Dear Monadnock Thrives & ACEs Community,
Every time I share ACEs information with people, it's so easy. People easily understand the science behind all of it - what happens to the brain of an abused or neglected or traumatized child is so logical and makes so much sense. But, I feel like we always step into this void of - okay... now what? And the now what seems so much less clear and so big and wide open. Becuase the solutions are individualized and will hardly have real impact without a lot of community involvement.
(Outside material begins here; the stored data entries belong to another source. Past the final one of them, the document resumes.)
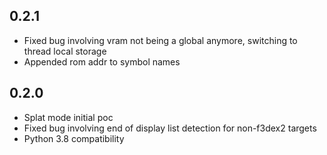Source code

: ## 0.2.1
* Fixed bug involving vram not being a global anymore, switching to thread local storage
* Appended rom addr to symbol names 

## 0.2.0
* Splat mode initial poc
* Fixed bug involving end of display list detection for non-f3dex2 targets
* Python 3.8 compatibility
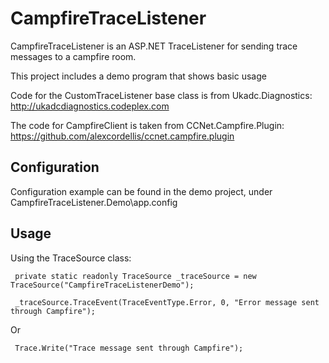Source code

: # CampfireTraceListener

CampfireTraceListener is an ASP.NET TraceListener for sending trace messages to a campfire room. 

This project includes a demo program that shows basic usage

Code for the CustomTraceListener base class is from Ukadc.Diagnostics: http://ukadcdiagnostics.codeplex.com 

The code for CampfireClient is taken from CCNet.Campfire.Plugin: https://github.com/alexcordellis/ccnet.campfire.plugin

## Configuration

Configuration example can be found in the demo project, under CampfireTraceListener.Demo\app.config


## Usage

Using the TraceSource class:

     private static readonly TraceSource _traceSource = new TraceSource("CampfireTraceListenerDemo");

     _traceSource.TraceEvent(TraceEventType.Error, 0, "Error message sent through Campfire");

Or 

     Trace.Write("Trace message sent through Campfire");
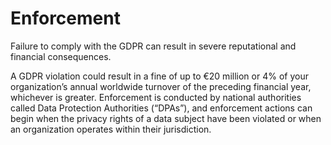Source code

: # Enforcement

Failure to comply with the GDPR can result in severe reputational and financial consequences.

A GDPR violation could result in a fine of up to €20 million or 4% of your organization’s annual worldwide turnover of the preceding financial year, whichever is greater. Enforcement is conducted by national authorities called Data Protection Authorities (“DPAs”), and enforcement actions can begin when the privacy rights of a data subject have been violated or when an organization operates within their jurisdiction.
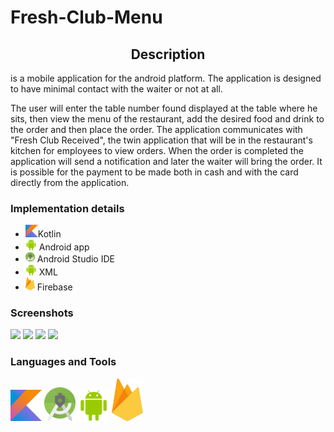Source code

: # Fresh-Club-Menu
<h2 align = center> Description</h2>

is a mobile application for the android platform. The application is designed to have minimal contact with the waiter or not at all.

The user will enter the table number found displayed at the table where he sits, then view the menu of the restaurant, add the desired food and drink to the order and then place the order. The application communicates with "Fresh Club Received", the twin application that will be in the restaurant's kitchen for employees to view orders.
When the order is completed the application will send a notification and later the waiter will bring the order. It is possible for the payment to be made both in cash and with the card directly from the application.
<h3> Implementation details </h3>

<ul>
  <li><img src="images/kotlin.png" width="20">Kotlin</li>
  <li><img src="images/android.png" width="18"> Android app</li>
  <li><img src="images/studio.png" width="15"> Android Studio IDE</li>
  <li><img src="images/android.png" width="18"> XML</li>
  <li><img src="images/firebase.png" width="15"> Firebase</li>
</ul> 

<h3>Screenshots</h3>

<img src="images/googleaccount.png" width="200">      <img src="images/mainpage.png" width="200">     <img src="images/specificatii.png" width="200">
<img src="images/inchiriaza.png" width="200">

<h3> Languages and Tools </h3>

<img src="images/kotlin.png" width="50"> <img src="images/studio.png" width="50">     <img src="images/android.png" width="50">     <img src="images/firebase.png" width="50">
I've launched this site as part of my graduate work and my personal journey. I've decided it's a good idea to "multi-task" my personal healing and advocating for the empowered parent role in the intergenerational transmission of healing. I'm fighting the urge to call what I'm doing, "the blind leading the blind." But, that's what it feels like because I still struggle every single day with the effects of my traumatic childhood. I can point to a ton of evidence that shows I've overcome and healed in so many ways, but I do not feel like I have some special solution I can articulate because I'm still working hard on it every day. This space is meant to build the community involvement and I'm willing to share my journey with the public hoping that it demonstrate one individual path. I'm putting my request out to the universe for other people to join and share their experiences... especially parents with high ACEs!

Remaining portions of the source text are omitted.